What the task asks> Using the data below, work out how many lines contain "nathbarn", and report only that number.

╭─ Extracted records

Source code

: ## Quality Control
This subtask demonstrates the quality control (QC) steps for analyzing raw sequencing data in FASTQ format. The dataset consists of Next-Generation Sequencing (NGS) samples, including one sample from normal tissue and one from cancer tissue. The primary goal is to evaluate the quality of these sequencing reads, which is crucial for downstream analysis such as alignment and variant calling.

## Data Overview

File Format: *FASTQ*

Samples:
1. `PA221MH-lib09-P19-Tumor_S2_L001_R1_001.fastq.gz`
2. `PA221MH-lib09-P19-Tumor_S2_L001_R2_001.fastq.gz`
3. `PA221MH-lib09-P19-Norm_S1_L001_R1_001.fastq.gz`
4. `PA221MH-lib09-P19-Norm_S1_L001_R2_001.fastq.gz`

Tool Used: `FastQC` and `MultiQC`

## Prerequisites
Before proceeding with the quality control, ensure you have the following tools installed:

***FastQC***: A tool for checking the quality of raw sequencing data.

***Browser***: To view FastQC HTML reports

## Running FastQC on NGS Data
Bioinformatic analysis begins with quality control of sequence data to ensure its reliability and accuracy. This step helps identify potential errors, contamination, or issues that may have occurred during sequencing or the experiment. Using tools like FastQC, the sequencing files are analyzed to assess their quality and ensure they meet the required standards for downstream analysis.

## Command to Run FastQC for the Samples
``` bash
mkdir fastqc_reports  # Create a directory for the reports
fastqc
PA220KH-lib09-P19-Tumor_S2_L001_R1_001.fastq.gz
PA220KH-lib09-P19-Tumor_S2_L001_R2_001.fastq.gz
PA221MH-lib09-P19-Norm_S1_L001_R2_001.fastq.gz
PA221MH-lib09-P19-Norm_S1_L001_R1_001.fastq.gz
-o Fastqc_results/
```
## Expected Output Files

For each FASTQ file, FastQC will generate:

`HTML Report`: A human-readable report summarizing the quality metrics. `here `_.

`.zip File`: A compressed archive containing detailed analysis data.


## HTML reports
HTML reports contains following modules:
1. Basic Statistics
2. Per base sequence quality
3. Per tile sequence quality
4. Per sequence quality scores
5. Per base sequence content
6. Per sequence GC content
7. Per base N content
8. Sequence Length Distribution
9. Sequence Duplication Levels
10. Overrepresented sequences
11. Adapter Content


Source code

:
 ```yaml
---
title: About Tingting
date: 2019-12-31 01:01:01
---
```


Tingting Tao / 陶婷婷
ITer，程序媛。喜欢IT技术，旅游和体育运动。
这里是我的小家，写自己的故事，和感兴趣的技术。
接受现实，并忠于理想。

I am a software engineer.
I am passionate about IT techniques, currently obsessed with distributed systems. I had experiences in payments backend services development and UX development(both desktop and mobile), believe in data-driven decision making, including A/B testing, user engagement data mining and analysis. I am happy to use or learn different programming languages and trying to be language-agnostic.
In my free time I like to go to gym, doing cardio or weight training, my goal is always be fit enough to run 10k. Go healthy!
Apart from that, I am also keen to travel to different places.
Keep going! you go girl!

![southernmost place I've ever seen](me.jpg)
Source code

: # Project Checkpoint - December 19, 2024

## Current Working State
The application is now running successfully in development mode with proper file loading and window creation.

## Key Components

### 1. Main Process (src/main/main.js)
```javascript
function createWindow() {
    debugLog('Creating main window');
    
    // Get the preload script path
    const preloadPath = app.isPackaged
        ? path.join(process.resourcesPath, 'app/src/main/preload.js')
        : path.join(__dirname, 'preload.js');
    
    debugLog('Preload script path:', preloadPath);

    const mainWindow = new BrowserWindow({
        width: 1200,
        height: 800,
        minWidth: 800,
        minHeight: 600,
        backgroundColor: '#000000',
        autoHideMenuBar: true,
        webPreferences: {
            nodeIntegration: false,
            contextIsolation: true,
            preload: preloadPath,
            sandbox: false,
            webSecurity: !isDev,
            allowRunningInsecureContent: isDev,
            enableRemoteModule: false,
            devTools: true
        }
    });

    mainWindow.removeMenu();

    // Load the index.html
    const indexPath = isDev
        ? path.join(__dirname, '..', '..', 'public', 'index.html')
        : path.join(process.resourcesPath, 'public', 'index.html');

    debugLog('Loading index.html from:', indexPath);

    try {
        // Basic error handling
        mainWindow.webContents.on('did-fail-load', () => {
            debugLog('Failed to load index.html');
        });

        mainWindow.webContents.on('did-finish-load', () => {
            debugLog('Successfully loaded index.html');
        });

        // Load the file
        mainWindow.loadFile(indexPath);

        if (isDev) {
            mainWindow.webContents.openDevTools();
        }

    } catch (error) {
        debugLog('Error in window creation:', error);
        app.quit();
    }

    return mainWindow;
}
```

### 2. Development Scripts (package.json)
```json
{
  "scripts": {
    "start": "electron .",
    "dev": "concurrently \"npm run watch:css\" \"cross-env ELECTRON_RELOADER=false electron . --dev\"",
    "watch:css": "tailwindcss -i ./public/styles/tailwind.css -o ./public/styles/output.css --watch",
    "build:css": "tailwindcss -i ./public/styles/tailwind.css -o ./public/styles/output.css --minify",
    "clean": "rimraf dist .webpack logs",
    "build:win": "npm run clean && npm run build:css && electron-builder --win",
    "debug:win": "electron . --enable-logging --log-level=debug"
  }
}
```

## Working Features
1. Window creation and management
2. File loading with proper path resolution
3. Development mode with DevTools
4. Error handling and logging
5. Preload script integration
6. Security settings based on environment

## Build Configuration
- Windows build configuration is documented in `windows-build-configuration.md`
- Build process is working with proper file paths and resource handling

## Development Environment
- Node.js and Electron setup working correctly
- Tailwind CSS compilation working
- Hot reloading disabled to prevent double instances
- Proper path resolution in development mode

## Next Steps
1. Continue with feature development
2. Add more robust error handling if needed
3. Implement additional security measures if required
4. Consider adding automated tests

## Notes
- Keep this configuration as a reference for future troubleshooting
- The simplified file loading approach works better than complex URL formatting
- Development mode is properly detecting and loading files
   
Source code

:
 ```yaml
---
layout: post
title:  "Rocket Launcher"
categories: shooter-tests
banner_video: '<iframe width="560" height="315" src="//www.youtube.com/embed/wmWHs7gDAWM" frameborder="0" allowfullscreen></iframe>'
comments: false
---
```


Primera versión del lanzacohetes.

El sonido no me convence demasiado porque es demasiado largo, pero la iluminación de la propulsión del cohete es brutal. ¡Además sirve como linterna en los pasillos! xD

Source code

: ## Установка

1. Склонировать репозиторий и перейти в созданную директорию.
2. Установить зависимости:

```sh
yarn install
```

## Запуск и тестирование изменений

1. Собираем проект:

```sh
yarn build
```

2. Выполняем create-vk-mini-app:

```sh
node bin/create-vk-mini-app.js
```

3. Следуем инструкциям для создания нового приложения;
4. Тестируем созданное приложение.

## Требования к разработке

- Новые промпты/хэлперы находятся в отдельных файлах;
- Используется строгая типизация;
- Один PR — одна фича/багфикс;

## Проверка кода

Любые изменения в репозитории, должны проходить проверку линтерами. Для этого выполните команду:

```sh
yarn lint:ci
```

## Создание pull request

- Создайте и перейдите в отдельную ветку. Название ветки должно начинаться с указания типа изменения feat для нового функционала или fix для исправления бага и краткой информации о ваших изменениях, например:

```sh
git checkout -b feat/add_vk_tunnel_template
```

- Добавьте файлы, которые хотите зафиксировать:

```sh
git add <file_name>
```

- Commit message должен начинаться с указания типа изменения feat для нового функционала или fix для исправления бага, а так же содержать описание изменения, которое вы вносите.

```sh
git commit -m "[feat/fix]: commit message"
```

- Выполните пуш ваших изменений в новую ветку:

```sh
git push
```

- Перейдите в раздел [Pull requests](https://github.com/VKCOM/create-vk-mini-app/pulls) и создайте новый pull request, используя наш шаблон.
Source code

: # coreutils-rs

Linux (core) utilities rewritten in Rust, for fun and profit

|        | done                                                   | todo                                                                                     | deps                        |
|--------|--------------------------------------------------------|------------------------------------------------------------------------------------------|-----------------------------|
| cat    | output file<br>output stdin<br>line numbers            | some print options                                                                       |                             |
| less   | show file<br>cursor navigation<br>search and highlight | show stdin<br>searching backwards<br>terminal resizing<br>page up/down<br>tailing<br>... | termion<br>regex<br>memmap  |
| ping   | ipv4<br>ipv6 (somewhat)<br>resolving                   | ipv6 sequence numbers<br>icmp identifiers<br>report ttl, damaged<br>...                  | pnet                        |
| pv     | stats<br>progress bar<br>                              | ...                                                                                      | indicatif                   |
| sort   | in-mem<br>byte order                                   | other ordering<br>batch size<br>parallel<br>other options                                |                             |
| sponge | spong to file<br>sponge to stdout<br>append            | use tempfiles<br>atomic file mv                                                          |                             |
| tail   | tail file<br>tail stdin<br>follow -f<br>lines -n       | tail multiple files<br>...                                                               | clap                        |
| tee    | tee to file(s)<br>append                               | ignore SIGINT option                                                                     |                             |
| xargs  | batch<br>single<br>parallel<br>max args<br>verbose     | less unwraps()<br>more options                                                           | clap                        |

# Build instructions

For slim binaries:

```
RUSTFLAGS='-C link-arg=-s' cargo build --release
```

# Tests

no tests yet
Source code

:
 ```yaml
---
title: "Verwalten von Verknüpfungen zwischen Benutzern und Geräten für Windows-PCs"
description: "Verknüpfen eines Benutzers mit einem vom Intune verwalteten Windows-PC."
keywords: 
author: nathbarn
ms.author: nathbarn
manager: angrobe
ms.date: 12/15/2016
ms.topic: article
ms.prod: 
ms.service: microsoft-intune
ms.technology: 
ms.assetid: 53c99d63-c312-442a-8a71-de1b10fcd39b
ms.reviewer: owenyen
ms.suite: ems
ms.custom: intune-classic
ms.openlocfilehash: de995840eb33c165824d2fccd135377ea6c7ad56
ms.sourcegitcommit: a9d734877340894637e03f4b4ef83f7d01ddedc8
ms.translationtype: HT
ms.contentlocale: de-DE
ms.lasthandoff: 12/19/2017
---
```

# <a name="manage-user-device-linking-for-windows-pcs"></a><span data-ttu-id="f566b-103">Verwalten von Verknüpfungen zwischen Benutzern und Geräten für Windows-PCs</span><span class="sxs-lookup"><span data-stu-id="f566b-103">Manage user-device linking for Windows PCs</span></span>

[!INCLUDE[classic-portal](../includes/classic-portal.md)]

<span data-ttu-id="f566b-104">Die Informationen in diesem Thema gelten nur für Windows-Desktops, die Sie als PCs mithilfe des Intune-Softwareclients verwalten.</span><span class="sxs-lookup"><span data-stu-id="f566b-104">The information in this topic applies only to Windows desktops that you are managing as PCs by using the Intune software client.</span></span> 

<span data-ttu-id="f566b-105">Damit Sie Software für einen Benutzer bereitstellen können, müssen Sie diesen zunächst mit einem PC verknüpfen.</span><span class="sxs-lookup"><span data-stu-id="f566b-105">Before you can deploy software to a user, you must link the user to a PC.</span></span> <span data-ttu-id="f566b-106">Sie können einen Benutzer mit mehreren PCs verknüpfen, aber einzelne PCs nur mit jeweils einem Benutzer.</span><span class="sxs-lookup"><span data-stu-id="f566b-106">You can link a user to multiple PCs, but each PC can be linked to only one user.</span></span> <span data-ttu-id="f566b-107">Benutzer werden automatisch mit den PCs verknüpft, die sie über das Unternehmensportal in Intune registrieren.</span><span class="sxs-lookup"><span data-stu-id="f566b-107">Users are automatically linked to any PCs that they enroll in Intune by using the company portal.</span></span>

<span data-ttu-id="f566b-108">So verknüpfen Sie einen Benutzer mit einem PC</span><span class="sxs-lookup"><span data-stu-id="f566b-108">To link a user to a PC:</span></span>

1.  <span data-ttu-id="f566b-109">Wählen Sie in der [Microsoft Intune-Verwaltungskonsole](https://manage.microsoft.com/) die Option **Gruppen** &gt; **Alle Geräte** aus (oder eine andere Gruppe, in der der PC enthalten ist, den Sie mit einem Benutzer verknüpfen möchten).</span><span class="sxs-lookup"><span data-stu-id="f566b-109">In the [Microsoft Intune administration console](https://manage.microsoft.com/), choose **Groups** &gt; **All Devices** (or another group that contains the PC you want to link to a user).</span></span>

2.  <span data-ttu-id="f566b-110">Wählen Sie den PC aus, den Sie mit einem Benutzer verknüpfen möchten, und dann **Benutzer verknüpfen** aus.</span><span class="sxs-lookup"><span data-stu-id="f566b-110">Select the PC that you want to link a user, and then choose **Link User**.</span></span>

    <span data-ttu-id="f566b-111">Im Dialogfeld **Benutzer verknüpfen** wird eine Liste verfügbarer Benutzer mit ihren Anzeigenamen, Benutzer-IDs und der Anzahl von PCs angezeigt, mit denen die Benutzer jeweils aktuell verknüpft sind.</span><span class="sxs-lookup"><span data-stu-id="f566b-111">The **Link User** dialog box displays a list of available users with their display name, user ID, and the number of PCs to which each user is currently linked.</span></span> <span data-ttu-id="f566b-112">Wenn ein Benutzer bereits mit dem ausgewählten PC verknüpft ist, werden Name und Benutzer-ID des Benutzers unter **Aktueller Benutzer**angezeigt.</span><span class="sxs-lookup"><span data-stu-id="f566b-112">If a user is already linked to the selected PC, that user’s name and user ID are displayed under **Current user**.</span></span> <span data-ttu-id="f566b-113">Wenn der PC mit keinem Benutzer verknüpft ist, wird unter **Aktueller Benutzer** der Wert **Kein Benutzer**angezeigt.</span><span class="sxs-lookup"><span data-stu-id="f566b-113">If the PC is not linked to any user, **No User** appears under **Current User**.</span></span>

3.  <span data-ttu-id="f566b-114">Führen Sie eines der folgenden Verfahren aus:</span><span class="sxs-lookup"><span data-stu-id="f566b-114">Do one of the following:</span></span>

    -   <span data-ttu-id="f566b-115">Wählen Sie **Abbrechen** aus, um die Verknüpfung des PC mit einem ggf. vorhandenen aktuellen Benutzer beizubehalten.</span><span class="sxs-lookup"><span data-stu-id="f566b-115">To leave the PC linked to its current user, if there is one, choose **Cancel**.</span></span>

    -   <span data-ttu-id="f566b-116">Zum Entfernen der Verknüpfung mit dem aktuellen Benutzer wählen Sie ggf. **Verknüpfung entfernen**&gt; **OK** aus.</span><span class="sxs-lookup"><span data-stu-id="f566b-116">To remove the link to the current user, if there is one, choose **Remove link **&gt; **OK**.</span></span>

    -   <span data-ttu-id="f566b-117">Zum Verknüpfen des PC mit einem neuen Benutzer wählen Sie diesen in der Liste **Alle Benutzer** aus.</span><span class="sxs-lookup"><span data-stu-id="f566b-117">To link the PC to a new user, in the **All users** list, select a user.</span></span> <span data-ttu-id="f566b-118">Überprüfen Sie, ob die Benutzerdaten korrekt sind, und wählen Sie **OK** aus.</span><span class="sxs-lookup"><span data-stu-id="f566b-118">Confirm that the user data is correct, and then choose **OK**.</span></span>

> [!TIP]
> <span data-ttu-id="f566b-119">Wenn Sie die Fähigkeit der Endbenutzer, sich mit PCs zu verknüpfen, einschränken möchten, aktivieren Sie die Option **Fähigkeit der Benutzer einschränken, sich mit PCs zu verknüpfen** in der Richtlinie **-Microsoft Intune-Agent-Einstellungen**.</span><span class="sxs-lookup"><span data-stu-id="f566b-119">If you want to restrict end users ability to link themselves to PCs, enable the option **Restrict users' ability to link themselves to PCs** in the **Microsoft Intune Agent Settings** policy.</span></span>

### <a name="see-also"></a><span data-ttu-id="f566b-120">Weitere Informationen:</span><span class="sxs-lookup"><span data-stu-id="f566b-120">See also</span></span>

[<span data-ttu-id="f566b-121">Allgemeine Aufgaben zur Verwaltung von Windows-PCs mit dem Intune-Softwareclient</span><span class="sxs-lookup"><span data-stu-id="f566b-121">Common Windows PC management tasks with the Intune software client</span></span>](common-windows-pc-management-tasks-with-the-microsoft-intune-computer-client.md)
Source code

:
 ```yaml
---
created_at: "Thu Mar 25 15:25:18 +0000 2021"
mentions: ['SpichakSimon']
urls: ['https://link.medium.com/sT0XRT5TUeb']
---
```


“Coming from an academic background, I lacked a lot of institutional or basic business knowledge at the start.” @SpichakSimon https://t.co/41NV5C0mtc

╰─

Result of the task> 2